TASK INPUTS: Begin
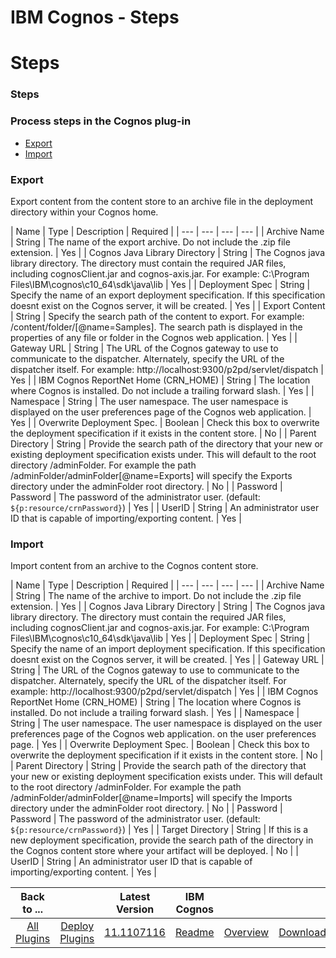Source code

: 
IBM Cognos - Steps
==================

# Steps



### Steps




 



### Process steps in the Cognos plug-in


* [Export](#export)
* [Import](#import)




### Export



Export content from the content store to an archive file in the deployment directory within your Cognos home.





| 
Name | Type | Description | Required |
| --- | --- | --- | --- |
| Archive Name | String | The name of the export 
archive. Do not include the .zip file extension. | Yes |
| Cognos Java Library Directory | String | The Cognos java 
library directory. The directory must contain the required JAR files, including cognosClient.jar and cognos-axis.jar. 
For example: C:\Program Files\IBM\cognos\c10\_64\sdk\java\lib
  | Yes |
| Deployment Spec | String | Specify the name of
 an export deployment specification. If this specification doesnt exist on the Cognos server, it will be created.
  | 
Yes |
| Export Content | String | Specify the search path of the content to export. For example: 
/content/folder/[@name=Samples]. The search path is displayed in the properties of any file or folder in the Cognos web 
application.
  | Yes |
| Gateway URL | String | The URL of the Cognos gateway to use to communicate to the dispatcher. 
Alternately, specify the URL of the dispatcher itself. For example: http://localhost:9300/p2pd/servlet/dispatch
  | Yes 
|
| IBM Cognos ReportNet Home (CRN\_HOME)  | String | The location where Cognos is installed. Do not include a trailing 
forward slash. | Yes |
| Namespace | String | The user namespace. The user namespace is displayed on the user 
preferences page of the Cognos web application.
  | Yes |
| Overwrite Deployment Spec. | Boolean | Check this box to 
overwrite the deployment specification if it exists in the content store.
  | No |
| Parent Directory | String | Provide
 the search path of the directory that your new or existing deployment specification exists under. This will default to 
the root directory /adminFolder. For example the path /adminFolder/adminFolder[@name=Exports] will specify the Exports 
directory under the adminFolder root directory.
  | No |
| Password | Password | The password of the administrator user.
 (default: ``${p:resource/crnPassword}``) | Yes |
| UserID | String | An administrator user ID that is capable of 
importing/exporting content. | Yes |


### Import


Import content from an archive to the Cognos content store.




| 
Name | Type | Description | Required |
| --- | --- | --- | --- |
| Archive Name | String | The name of the archive to 
import. Do not include the .zip file extension. | Yes |
| Cognos Java Library Directory | String | The Cognos java 
library directory. The directory must contain the required JAR files, including cognosClient.jar and cognos-axis.jar. 
For example: C:\Program Files\IBM\cognos\c10\_64\sdk\java\lib
  | Yes |
| Deployment Spec | String | Specify the name of
 an import deployment specification. If this specification doesnt exist on the Cognos server, it will be created.
  | 
Yes |
| Gateway URL | String | The URL of the Cognos gateway to use to communicate to the dispatcher. Alternately, 
specify the URL of the dispatcher itself. For example: http://localhost:9300/p2pd/servlet/dispatch
  | Yes |
| IBM 
Cognos ReportNet Home (CRN\_HOME)  | String | The location where Cognos is installed. Do not include a trailing forward 
slash. | Yes |
| Namespace | String | The user namespace. The user namespace is displayed on the user preferences page 
of the Cognos web application. on the user preferences page.
  | Yes |
| Overwrite Deployment Spec. | Boolean | Check 
this box to overwrite the deployment specification if it exists in the content store.
  | No |
| Parent Directory | 
String | Provide the search path of the directory that your new or existing deployment specification exists under. This 
will default to the root directory /adminFolder. For example the path /adminFolder/adminFolder[@name=Imports] will 
specify the Imports directory under the adminFolder root directory.
  | No |
| Password | Password | The password of the
 administrator user. (default: ``${p:resource/crnPassword}``) | Yes |
| Target Directory | String | If this is a new 
deployment specification, provide the search path of the directory in the Cognos content store where your artifact will 
be deployed.
  | No |
| UserID | String | An administrator user ID that is capable of importing/exporting content. | Yes
 |





|Back to ...||Latest Version|IBM Cognos |||
| :---: | :---: | :---: | :---: | :---: | :---: |
|[All Plugins](../../index.md)|[Deploy Plugins](../README.md)|[11.1107116](https://raw.githubusercontent.com/UrbanCode/IBM-UCD-PLUGINS/main/files/Cognos/Cognos-11.1107116.zip)|[Readme](README.md)|[Overview](overview.md)|[Downloads](downloads.md)|
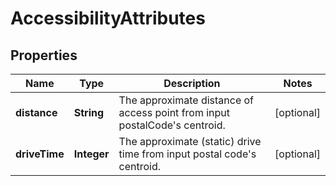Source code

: # AccessibilityAttributes

## Properties
Name | Type | Description | Notes
------------ | ------------- | ------------- | -------------
**distance** | **String** | The approximate distance of access point from input postalCode&#x27;s centroid. |  [optional]
**driveTime** | **Integer** | The approximate (static) drive time from input postal code&#x27;s centroid. |  [optional]
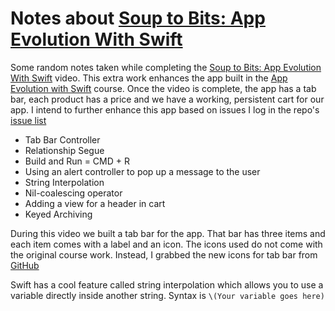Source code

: # Notes about [Soup to Bits: App Evolution With Swift](https://www.codeschool.com/screencasts/soup-to-bits-app-evolution-with-swift)

Some random notes taken while completing the [Soup to Bits: App Evolution With Swift](https://www.codeschool.com/screencasts/soup-to-bits-app-evolution-with-swift) video. This extra work enhances the app built in the [App Evolution with Swift](https://www.codeschool.com/courses/app-evolution-with-swift) course. Once the video is complete, the app has a tab bar, each product has a price and we have a working, persistent cart for our app. I intend to further enhance this app based on issues I log in the repo's [issue list](https://github.com/AndrewJByrne/GoodAsOldPhones-Swift/issues)

* Tab Bar Controller
* Relationship Segue
* Build and Run = CMD + R
* Using an alert controller to pop up a message to the user
* String Interpolation
* Nil-coalescing operator
* Adding a view for a header in cart
* Keyed Archiving

During this video we built a tab bar for the app. That bar has three items and each item comes with a label and an icon. The icons used do not come with the original course work.  Instead, I grabbed the new icons for tab bar from  [GitHub](https://github.com/codeschool/AppEvolutionWithSwiftDemo/tree/master/Image%20Files)


Swift has a cool feature called string interpolation which allows you to use a variable directly inside another string. Syntax is `\(Your variable goes here)`



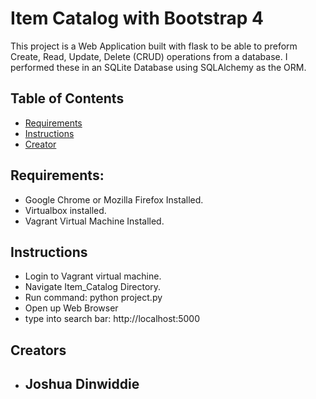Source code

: # Item Catalog with Bootstrap 4

This project is a Web Application built with flask to be able to preform Create, Read, Update,
Delete (CRUD) operations from a database.  I performed these in an SQLite Database
using SQLAlchemy as the ORM.

## Table of Contents

* [Requirements](#requirements)
* [Instructions](#instructions)
* [Creator](#creators)

## Requirements:
  * Google Chrome or Mozilla Firefox Installed.
  * Virtualbox installed.
  * Vagrant Virtual Machine Installed.

## Instructions

* Login to Vagrant virtual machine.
* Navigate Item_Catalog Directory.
* Run command: python project.py
* Open up Web Browser
* type into search bar: http://localhost:5000

## Creators

* Joshua Dinwiddie
    -
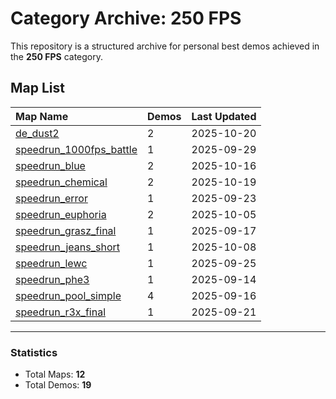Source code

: # Category Archive: 250 FPS

This repository is a structured archive for personal best demos achieved in the **250 FPS** category.

## Map List

| Map Name | Demos | Last Updated |
| :--- | :---- | :--- |
| [de_dust2](./de_dust2) | 2 | 2025-10-20 |
| [speedrun_1000fps_battle](./speedrun_1000fps_battle) | 1 | 2025-09-29 |
| [speedrun_blue](./speedrun_blue) | 2 | 2025-10-16 |
| [speedrun_chemical](./speedrun_chemical) | 2 | 2025-10-19 |
| [speedrun_error](./speedrun_error) | 1 | 2025-09-23 |
| [speedrun_euphoria](./speedrun_euphoria) | 2 | 2025-10-05 |
| [speedrun_grasz_final](./speedrun_grasz_final) | 1 | 2025-09-17 |
| [speedrun_jeans_short](./speedrun_jeans_short) | 1 | 2025-10-08 |
| [speedrun_lewc](./speedrun_lewc) | 1 | 2025-09-25 |
| [speedrun_phe3](./speedrun_phe3) | 1 | 2025-09-14 |
| [speedrun_pool_simple](./speedrun_pool_simple) | 4 | 2025-09-16 |
| [speedrun_r3x_final](./speedrun_r3x_final) | 1 | 2025-09-21 |

---

### Statistics
- Total Maps: **12**
- Total Demos: **19**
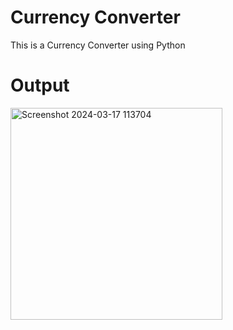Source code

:# Currency Converter

This is a Currency Converter using Python

# Output



<img width="339" alt="Screenshot 2024-03-17 113704" src="https://github.com/purnchand/Currency-Converter/assets/117894875/9fbaafe0-8e54-479c-8e3e-69f0ad5f040b">

    



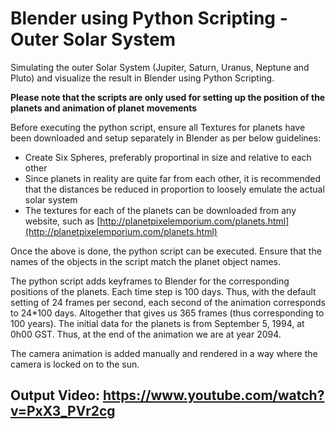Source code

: # Blender using Python Scripting - Outer Solar System
Simulating the outer Solar System (Jupiter, Saturn, Uranus, Neptune and Pluto) and visualize the result in Blender using Python Scripting.

**Please note that the scripts are only used for setting up the position of the planets and animation of planet movements**

Before executing the python script, ensure all Textures for planets have been downloaded and setup separately in Blender as per below guidelines:

* Create Six Spheres, preferably proportinal in size and relative to each other
* Since planets in reality are quite far from each other, it is recommended that the distances be reduced in proportion to loosely emulate the actual solar system
* The textures for each of the planets can be downloaded from any website, such as [http://planetpixelemporium.com/planets.html](http://planetpixelemporium.com/planets.html)

Once the above is done, the python script can be executed. Ensure that the names of the objects in the script match the planet object names.

The python script adds keyframes to Blender for the corresponding positions of the planets. Each time step is 100 days. Thus, with the default setting of 24 frames per second, each second of the animation corresponds to 24*100 days. Altogether that gives us 365 frames (thus corresponding to 100 years). The initial data for the planets is from September 5, 1994, at 0h00 GST. Thus, at the end of the animation we are at year 2094.

The camera animation is added manually and rendered in a way where the camera is locked on to the sun.

## Output Video: https://www.youtube.com/watch?v=PxX3_PVr2cg
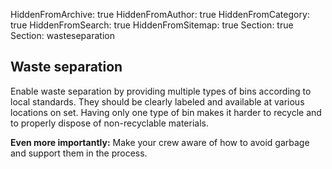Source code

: HiddenFromArchive: true
HiddenFromAuthor: true
HiddenFromCategory: true
HiddenFromSearch: true
HiddenFromSitemap: true
Section: true
Section: wasteseparation

## Waste separation

Enable waste separation by providing multiple types of bins according to local standards. They should be clearly labeled and available at various locations on set. Having only one type of bin makes it harder to recycle and to properly dispose of non-recyclable materials.

**Even more importantly:** Make your crew aware of how to avoid garbage and support them in the process.
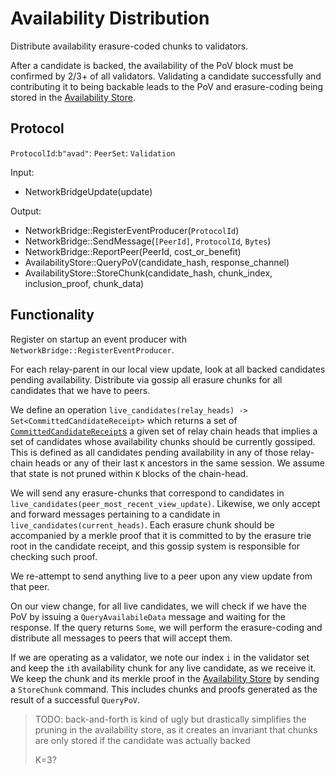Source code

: # Availability Distribution

Distribute availability erasure-coded chunks to validators.

After a candidate is backed, the availability of the PoV block must be confirmed by 2/3+ of all validators. Validating a candidate successfully and contributing it to being backable leads to the PoV and erasure-coding being stored in the [Availability Store](../utility/availability-store.md).

## Protocol

`ProtocolId`:`b"avad"`: `PeerSet`: `Validation`

Input:

- NetworkBridgeUpdate(update)

Output:

- NetworkBridge::RegisterEventProducer(`ProtocolId`)
- NetworkBridge::SendMessage(`[PeerId]`, `ProtocolId`, `Bytes`)
- NetworkBridge::ReportPeer(PeerId, cost_or_benefit)
- AvailabilityStore::QueryPoV(candidate_hash, response_channel)
- AvailabilityStore::StoreChunk(candidate_hash, chunk_index, inclusion_proof, chunk_data)

## Functionality

Register on startup an event producer with  `NetworkBridge::RegisterEventProducer`.

For each relay-parent in our local view update, look at all backed candidates pending availability. Distribute via gossip all erasure chunks for all candidates that we have to peers.

We define an operation `live_candidates(relay_heads) -> Set<CommittedCandidateReceipt>` which returns a set of [`CommittedCandidateReceipt`s](../../types/candidate.md#committed-candidate-receipt) a given set of relay chain heads that implies a set of candidates whose availability chunks should be currently gossiped.
This is defined as all candidates pending availability in any of those relay-chain heads or any of their last `K` ancestors in the same session. We assume that state is not pruned within `K` blocks of the chain-head.

We will send any erasure-chunks that correspond to candidates in `live_candidates(peer_most_recent_view_update)`.
Likewise, we only accept and forward messages pertaining to a candidate in `live_candidates(current_heads)`.
Each erasure chunk should be accompanied by a merkle proof that it is committed to by the erasure trie root in the candidate receipt, and this gossip system is responsible for checking such proof.

We re-attempt to send anything live to a peer upon any view update from that peer.

On our view change, for all live candidates, we will check if we have the PoV by issuing a `QueryAvailabileData` message and waiting for the response. If the query returns `Some`, we will perform the erasure-coding and distribute all messages to peers that will accept them.

If we are operating as a validator, we note our index `i` in the validator set and keep the `i`th availability chunk for any live candidate, as we receive it. We keep the chunk and its merkle proof in the [Availability Store](../utility/availability-store.md) by sending a `StoreChunk` command. This includes chunks and proofs generated as the result of a successful `QueryPoV`.

> TODO: back-and-forth is kind of ugly but drastically simplifies the pruning in the availability store, as it creates an invariant that chunks are only stored if the candidate was actually backed
>
> K=3?
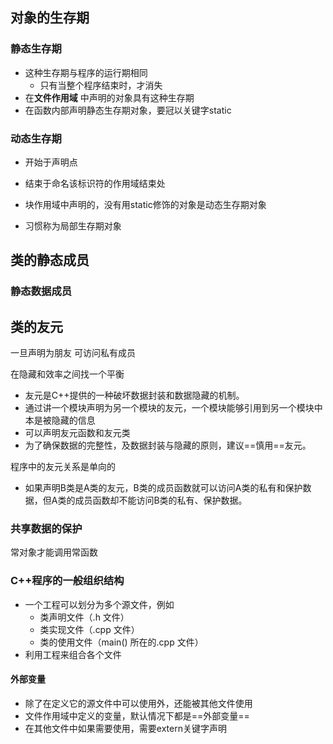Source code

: 





## 对象的生存期



### 静态生存期

* 这种生存期与程序的运行期相同
  * 只有当整个程序结束时，才消失
* 在**文件作用域** 中声明的对象具有这种生存期
* 在函数内部声明静态生存期对象，要冠以关键字static

### 动态生存期

* 开始于声明点
* 结束于命名该标识符的作用域结束处

* 块作用域中声明的，没有用static修饰的对象是动态生存期对象
* 习惯称为局部生存期对象



## 类的静态成员

### 静态数据成员





## 类的友元

一旦声明为朋友 可访问私有成员

在隐藏和效率之间找一个平衡

* 友元是C++提供的一种破坏数据封装和数据隐藏的机制。
* 通过讲一个模块声明为另一个模块的友元，一个模块能够引用到另一个模块中本是被隐藏的信息
* 可以声明友元函数和友元类
* 为了确保数据的完整性，及数据封装与隐藏的原则，建议==慎用==友元。

程序中的友元关系是单向的

* 如果声明B类是A类的友元，B类的成员函数就可以访问A类的私有和保护数据，但A类的成员函数却不能访问B类的私有、保护数据。



### 共享数据的保护

常对象才能调用常函数





### C++程序的一般组织结构

* 一个工程可以划分为多个源文件，例如
  * 类声明文件（.h 文件）
  * 类实现文件（.cpp 文件）
  * 类的使用文件（main() 所在的.cpp 文件）
* 利用工程来组合各个文件



#### 外部变量

* 除了在定义它的源文件中可以使用外，还能被其他文件使用
* 文件作用域中定义的变量，默认情况下都是==外部变量==
* 在其他文件中如果需要使用，需要extern关键字声明



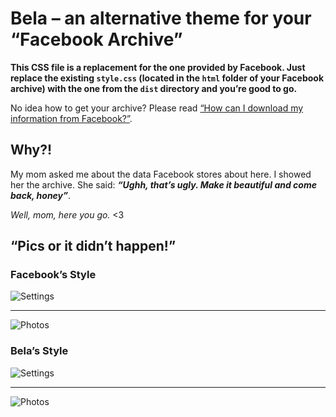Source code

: # Bela – an alternative theme for your “Facebook Archive”

**This CSS file is a replacement for the one provided by Facebook. Just replace the existing `style.css` (located in the `html` folder of your Facebook archive) with the one from the `dist` directory and you’re good to go.**

No idea how to get your archive? Please read [“How can I download my information from Facebook?”]( https://www.facebook.com/help/212802592074644).

## Why?!

My mom asked me about the data Facebook stores about here. I showed her the archive. She said: ***“Ughh, that’s ugly. Make it beautiful and come back, honey”***.

*Well, mom, here you go.* <3

## “Pics or it didn’t happen!”

### Facebook’s Style

![Settings](http://abload.de/img/screenshot-localhost8dlrrh.png)

- - -

![Photos](http://abload.de/img/screenshot-localhost88krvj.png)

### Bela’s Style

![Settings](http://abload.de/img/screenshot-localhost8vlrxg.png)

- - -

![Photos](http://abload.de/img/screenshot-localhost81npcb.png)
TASK INPUTS: End
EXERCISE OBJECTIVE | Give again, exactly as written above, every line from the one holding "During this video" to the one holding "Archive: 250 FPS", with both ends kept and the pictures left out.

OUTPUT FOR THIS TASK |
During this video we built a tab bar for the app. That bar has three items and each item comes with a label and an icon. The icons used do not come with the original course work.  Instead, I grabbed the new icons for tab bar from  [GitHub](https://github.com/codeschool/AppEvolutionWithSwiftDemo/tree/master/Image%20Files)


Swift has a cool feature called string interpolation which allows you to use a variable directly inside another string. Syntax is `\(Your variable goes here)`



Source code

: # Item Catalog with Bootstrap 4

This project is a Web Application built with flask to be able to preform Create, Read, Update,
Delete (CRUD) operations from a database.  I performed these in an SQLite Database
using SQLAlchemy as the ORM.

## Table of Contents

* [Requirements](#requirements)
* [Instructions](#instructions)
* [Creator](#creators)

## Requirements:
  * Google Chrome or Mozilla Firefox Installed.
  * Virtualbox installed.
  * Vagrant Virtual Machine Installed.

## Instructions

* Login to Vagrant virtual machine.
* Navigate Item_Catalog Directory.
* Run command: python project.py
* Open up Web Browser
* type into search bar: http://localhost:5000

## Creators

* Joshua Dinwiddie
    -
Source code

: # Category Archive: 250 FPS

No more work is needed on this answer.